++++ Stored data
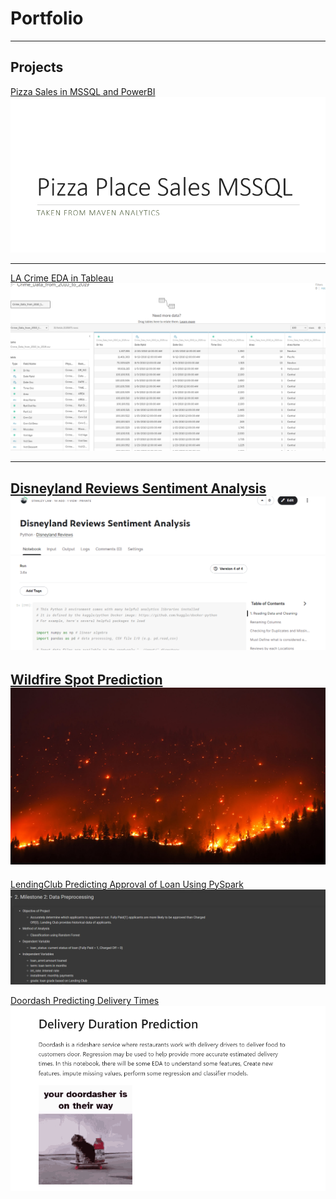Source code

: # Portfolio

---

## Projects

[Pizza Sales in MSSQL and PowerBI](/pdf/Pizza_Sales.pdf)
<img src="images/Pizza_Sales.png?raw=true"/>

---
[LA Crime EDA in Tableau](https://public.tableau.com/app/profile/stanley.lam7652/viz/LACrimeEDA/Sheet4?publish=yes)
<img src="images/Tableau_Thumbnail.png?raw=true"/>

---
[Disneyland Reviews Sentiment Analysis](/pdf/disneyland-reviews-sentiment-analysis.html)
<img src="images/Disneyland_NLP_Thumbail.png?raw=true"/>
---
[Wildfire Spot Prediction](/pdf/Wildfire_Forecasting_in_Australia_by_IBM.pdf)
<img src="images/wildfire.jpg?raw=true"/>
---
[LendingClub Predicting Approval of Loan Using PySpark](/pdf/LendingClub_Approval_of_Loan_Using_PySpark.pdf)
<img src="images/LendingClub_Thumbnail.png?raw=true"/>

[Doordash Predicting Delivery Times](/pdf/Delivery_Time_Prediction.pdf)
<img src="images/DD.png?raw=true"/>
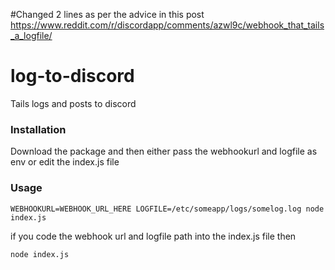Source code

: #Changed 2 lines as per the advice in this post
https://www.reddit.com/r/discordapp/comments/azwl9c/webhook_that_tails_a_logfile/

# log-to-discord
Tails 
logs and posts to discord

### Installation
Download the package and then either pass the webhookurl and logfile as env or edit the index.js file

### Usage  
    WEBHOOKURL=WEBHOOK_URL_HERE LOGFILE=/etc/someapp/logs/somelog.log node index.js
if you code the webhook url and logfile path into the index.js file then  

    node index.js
++++++++
++++ Stored data
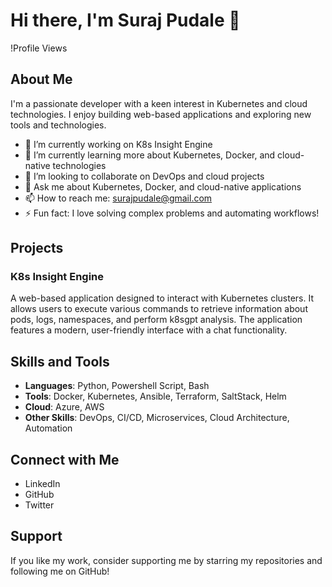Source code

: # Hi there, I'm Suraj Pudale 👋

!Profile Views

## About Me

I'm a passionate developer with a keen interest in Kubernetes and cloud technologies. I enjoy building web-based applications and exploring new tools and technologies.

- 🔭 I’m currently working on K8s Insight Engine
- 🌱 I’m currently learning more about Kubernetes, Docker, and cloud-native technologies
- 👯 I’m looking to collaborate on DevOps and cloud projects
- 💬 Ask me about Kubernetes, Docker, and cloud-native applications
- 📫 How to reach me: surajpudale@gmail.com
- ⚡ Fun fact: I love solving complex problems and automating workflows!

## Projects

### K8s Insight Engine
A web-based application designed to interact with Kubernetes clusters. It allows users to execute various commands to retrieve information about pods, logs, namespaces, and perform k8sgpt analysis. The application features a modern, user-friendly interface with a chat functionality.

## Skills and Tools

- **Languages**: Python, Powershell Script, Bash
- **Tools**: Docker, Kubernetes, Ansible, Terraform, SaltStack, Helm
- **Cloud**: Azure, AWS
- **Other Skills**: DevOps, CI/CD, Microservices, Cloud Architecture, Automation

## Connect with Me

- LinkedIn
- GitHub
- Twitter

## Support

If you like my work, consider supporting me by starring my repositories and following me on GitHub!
++++++++
++++ Stored data
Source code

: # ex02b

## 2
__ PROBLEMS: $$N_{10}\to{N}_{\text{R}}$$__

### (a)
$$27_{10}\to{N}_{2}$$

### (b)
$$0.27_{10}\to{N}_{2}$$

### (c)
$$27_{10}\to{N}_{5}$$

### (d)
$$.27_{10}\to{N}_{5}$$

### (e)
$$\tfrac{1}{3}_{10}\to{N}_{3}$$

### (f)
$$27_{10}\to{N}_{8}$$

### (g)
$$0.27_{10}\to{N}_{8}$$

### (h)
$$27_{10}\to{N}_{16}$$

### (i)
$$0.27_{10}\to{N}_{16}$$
++++++++
**Work item:**
Repeat the entries above verbatim, but only from the line that has "- 🔭 I’m currently" down to the line that has "### K8s Insight Engine", inclusive.

**Answer box:**
- 🔭 I’m currently working on K8s Insight Engine
- 🌱 I’m currently learning more about Kubernetes, Docker, and cloud-native technologies
- 👯 I’m looking to collaborate on DevOps and cloud projects
- 💬 Ask me about Kubernetes, Docker, and cloud-native applications
- 📫 How to reach me: surajpudale@gmail.com
- ⚡ Fun fact: I love solving complex problems and automating workflows!

## Projects

### K8s Insight Engine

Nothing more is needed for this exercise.